Case No.: LM202Feb21

In the matter between:

NMI Durban South Motors (Pty) Ltd                                                         Primary Acquiring Firm

And

The Barloworld Motor Retail Business                                                      Primary Target Firm

Panel:                  AW Wessels (Presiding Member)

                            Y Carrim (Tribunal Panel Member)

                            T Vilakazi (Tribunal Panel Member)

Heard on:            21 May 2021

Decided on:        21 May 2021

ORDER

 Further to the recommendation of the Competition Commission in terms of section 14A(1)(b) of the Competition Act, 1998 ("the Act") the Competition Tribunal orders that-

1.    the merger between the abovementioned parties be approved in terms of section 16(2)(b) of the Act subject to the conditions attached as Annexure A; and

2.    a Merger Clearance Certificate be issued in terms of Competition Tribunal rule 35(5)(a).

Signed by:Andreas Wessel Wessels

Signed at:2021-05-21 13:20:13 +02:00

Reason:I approve this document

Presiding Member Mr Andreas Wessels

                                                                                                                    21 May 2021

Presiding Member                                                                                                        Date

Mr Andreas Wessels

Concurring: Ms Yasmin Carrim and Dr. Thando Vilakazi

COMPETITION TRIBUNAL OF SOUTH AFRICA

Case No.: LM202Feb21

In the matter between:

NMI Durban South Motors (Pty) Ltd                                            Primary Acquiring Firm

And

The Barloworld Motor Retail Business                                              Primary Target Firm

Panel:                          AW Wessels (Presiding Member)

                                    Y Carrim (Tribunal Panel Member)

                                    T Vilakazi (Tribunal Panel Member)

Heard on:                    21 May 2021

Order issued on:         21 May 2021
Reasons issued on:    02 June 2021

REASONS FOR DECISION

[1]          On 21 May 2021, the Competition Tribunal (“Tribunal”) conditionally approved the acquisition by NMI Durban South Motors (Pty) Ltd (“NMI DSM”) of the motor retail business of Barloworld South Africa (Pty) Ltd (“Barloworld SA”) and the business conducted by other members of Barloworld in respect of the motor retail sector (“the Barloworld Motor Retail Business”).
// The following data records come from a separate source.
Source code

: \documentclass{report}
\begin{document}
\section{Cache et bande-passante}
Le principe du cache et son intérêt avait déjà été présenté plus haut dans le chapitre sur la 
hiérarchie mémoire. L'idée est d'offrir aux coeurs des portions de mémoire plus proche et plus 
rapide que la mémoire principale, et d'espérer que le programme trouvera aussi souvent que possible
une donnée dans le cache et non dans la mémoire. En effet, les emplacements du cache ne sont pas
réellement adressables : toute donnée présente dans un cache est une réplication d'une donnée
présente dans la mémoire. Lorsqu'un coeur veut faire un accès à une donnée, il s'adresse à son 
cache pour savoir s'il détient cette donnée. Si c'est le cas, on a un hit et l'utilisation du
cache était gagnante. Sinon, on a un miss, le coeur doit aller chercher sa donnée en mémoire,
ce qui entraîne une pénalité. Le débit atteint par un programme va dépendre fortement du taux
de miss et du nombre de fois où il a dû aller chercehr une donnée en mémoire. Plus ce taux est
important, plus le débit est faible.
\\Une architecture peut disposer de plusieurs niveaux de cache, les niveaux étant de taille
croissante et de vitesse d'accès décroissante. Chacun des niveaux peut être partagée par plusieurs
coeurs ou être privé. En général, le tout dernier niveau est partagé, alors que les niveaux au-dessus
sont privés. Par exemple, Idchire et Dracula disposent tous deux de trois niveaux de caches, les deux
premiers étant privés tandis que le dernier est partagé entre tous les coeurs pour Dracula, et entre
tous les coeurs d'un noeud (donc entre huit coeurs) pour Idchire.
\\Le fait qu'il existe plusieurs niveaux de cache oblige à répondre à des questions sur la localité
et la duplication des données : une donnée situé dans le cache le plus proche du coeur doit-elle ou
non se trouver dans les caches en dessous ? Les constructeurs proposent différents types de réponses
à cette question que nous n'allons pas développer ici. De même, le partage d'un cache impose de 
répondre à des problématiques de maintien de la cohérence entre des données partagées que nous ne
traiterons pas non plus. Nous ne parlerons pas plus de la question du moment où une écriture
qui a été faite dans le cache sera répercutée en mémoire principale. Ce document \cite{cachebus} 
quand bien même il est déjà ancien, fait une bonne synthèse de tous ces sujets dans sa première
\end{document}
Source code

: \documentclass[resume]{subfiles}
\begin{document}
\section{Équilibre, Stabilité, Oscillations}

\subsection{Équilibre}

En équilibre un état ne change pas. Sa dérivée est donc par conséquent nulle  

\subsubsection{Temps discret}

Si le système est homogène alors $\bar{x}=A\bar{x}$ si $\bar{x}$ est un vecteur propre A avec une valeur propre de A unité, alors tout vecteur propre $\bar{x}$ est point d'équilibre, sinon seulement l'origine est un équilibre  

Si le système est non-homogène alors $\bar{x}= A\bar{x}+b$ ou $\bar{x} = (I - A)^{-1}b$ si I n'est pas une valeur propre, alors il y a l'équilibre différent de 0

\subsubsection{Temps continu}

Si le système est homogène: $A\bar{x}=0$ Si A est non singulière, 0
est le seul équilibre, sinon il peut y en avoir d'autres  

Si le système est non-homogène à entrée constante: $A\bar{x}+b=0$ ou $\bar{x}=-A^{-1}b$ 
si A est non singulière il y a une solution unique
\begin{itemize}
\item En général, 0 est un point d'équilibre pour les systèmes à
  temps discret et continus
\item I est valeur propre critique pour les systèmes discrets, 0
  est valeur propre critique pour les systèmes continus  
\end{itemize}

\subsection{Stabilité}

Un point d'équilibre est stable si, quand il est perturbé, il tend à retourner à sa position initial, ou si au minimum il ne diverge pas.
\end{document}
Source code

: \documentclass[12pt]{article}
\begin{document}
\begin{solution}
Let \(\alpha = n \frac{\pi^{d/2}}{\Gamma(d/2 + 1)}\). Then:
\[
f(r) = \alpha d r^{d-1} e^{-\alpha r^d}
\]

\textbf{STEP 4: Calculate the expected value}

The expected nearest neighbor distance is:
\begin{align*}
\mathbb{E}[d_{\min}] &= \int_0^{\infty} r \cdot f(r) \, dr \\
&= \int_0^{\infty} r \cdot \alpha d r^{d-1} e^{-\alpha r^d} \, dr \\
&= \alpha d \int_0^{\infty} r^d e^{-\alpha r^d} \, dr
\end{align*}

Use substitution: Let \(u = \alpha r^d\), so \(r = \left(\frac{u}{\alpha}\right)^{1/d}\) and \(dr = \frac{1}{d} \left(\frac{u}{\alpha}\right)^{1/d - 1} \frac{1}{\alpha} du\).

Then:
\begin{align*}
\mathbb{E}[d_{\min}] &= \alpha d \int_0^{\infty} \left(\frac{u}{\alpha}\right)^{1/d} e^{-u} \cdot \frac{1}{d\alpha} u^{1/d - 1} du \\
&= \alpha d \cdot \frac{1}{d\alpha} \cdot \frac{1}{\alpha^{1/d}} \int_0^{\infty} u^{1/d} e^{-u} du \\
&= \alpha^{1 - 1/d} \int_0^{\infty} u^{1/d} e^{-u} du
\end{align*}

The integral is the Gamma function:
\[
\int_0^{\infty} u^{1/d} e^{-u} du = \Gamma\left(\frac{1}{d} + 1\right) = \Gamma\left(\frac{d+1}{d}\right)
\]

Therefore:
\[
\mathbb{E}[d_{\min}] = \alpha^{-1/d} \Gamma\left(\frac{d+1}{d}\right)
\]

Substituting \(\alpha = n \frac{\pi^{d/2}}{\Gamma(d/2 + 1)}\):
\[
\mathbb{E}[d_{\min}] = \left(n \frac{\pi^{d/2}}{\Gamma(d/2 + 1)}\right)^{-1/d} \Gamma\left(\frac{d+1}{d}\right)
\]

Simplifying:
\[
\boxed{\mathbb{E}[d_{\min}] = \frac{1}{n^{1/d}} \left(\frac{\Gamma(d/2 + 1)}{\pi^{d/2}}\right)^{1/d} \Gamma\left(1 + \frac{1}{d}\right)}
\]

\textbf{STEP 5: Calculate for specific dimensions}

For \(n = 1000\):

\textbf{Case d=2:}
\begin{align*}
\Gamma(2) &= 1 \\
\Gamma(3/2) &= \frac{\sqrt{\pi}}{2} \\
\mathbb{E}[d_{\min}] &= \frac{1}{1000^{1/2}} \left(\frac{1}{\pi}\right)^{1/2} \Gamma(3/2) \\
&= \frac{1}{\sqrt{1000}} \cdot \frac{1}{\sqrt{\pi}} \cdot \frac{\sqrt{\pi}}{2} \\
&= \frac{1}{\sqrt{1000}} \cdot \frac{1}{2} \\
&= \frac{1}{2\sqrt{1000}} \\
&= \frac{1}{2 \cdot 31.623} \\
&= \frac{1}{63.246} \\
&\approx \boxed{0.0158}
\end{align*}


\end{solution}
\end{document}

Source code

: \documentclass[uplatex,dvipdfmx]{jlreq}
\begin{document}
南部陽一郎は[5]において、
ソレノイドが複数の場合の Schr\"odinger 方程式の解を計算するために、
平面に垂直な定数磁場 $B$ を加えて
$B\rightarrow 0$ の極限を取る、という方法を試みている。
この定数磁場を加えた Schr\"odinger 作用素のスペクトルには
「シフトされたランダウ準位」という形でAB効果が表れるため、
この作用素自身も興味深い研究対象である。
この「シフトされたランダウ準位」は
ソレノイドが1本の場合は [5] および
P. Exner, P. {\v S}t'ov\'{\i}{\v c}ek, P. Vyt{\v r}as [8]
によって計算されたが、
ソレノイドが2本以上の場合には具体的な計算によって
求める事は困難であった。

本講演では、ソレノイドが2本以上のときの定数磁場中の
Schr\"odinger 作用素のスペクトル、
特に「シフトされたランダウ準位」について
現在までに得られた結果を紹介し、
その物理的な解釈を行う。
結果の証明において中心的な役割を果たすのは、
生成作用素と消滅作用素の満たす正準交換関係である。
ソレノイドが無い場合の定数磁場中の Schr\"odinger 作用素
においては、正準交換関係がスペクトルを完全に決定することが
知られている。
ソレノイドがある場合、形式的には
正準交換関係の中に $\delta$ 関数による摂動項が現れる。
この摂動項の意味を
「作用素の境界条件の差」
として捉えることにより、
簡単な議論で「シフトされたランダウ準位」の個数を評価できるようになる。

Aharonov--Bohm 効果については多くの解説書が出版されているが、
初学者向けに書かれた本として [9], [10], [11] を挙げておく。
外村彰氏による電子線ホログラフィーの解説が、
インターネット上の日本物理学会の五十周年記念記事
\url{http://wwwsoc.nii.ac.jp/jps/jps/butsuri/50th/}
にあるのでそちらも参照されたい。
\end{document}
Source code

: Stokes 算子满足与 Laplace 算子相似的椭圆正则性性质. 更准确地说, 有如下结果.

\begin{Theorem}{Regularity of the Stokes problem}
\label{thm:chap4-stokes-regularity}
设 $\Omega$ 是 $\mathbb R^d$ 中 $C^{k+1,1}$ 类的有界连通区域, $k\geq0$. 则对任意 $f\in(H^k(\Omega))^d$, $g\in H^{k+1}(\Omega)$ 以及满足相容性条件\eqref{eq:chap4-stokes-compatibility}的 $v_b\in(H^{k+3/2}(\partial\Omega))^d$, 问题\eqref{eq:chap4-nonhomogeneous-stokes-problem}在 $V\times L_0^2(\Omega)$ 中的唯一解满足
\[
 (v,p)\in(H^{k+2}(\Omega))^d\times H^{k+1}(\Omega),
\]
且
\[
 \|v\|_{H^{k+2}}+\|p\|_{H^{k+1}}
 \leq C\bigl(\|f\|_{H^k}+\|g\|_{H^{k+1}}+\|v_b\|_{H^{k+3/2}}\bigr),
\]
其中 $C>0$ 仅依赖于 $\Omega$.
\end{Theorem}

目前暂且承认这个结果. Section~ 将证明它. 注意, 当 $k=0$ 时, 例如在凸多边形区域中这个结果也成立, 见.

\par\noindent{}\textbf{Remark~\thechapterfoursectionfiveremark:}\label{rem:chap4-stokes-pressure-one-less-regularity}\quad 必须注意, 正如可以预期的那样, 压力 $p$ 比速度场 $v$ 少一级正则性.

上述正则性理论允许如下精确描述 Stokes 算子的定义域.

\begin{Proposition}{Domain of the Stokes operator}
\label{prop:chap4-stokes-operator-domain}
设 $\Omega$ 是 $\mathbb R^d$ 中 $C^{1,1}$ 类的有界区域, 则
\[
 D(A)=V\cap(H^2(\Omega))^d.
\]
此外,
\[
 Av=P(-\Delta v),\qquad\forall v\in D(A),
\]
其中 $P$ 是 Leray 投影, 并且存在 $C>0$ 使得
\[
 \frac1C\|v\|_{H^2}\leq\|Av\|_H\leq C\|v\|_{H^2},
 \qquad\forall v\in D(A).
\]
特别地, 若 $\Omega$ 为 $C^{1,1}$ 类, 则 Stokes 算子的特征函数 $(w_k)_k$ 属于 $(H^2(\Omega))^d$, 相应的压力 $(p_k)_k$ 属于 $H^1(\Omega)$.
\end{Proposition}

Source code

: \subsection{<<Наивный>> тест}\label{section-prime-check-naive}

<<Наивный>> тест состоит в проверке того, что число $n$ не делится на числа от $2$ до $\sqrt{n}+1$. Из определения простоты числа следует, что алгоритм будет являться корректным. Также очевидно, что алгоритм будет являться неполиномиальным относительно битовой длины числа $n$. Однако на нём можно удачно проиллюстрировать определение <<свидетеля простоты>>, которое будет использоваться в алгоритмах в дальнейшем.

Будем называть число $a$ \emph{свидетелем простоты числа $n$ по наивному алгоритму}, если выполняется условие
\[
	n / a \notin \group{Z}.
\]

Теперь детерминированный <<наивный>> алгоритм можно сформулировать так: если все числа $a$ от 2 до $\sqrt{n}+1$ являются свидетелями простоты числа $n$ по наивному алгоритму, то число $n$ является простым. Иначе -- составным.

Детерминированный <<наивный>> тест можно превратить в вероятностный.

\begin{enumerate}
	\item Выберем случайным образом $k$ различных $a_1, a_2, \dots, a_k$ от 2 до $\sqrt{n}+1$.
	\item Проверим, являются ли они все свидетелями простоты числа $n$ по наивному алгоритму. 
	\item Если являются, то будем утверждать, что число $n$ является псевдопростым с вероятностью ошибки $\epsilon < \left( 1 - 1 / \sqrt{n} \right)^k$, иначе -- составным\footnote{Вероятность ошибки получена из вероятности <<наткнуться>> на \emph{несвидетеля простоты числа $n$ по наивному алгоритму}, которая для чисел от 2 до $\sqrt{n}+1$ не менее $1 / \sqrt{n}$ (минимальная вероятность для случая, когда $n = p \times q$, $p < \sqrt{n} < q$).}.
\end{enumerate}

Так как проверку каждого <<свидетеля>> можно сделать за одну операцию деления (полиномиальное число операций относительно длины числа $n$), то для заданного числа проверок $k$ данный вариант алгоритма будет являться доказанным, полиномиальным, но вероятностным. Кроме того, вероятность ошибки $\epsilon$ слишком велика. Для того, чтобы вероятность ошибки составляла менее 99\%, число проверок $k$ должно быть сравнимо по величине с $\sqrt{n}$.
Barloworld SA is a wholly owned subsidiary of Barloworld Limited (“Barloworld”).

[2]          The proposed transaction involves NMI DSM acquiring the assets and assumed liabilities related to the Barloworld Motor Retail Business and a number of subsidiary companies that comprise of the Barloworld Motor Retail Business.

[3]          NMI DSM is active in the retail sale of new and used vehicles, as well as vehicle servicing and parts. NMI DSM owns various dealerships[1] and represents the following brands: Mercedes-Benz, Jeep, Smart, Fuso, Freightliner, Western Star, GWM, Haval, and Mitsubishi.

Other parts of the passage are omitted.